:: Supplied information
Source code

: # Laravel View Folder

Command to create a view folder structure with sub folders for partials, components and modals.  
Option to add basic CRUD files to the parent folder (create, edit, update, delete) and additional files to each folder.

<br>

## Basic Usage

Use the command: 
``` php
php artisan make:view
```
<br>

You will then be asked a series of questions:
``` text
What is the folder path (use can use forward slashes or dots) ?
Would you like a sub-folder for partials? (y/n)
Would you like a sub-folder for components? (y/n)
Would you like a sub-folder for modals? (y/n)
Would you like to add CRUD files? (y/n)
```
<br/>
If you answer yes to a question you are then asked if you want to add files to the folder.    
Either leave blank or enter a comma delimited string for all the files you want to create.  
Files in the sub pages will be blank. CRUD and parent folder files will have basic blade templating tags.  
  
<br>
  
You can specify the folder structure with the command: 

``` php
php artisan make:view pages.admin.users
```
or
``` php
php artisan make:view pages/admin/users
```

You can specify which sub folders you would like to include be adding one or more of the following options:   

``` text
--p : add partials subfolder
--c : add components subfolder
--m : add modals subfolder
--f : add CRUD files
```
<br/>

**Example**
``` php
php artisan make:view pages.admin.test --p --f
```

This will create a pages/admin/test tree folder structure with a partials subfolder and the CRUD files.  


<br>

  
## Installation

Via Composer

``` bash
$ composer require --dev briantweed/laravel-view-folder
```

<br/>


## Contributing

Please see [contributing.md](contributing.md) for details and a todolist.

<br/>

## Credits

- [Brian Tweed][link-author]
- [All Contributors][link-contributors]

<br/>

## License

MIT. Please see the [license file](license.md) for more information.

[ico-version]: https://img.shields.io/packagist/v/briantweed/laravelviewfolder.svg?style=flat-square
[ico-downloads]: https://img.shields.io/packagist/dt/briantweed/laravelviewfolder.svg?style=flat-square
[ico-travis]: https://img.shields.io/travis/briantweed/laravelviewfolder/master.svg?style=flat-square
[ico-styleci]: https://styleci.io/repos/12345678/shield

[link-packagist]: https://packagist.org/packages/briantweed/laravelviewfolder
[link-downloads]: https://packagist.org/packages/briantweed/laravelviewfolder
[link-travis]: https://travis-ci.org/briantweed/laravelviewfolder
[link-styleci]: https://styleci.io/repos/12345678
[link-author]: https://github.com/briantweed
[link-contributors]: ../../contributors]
::::
Say how many lines in the entries include the string "pages", and write nothing besides that number.

5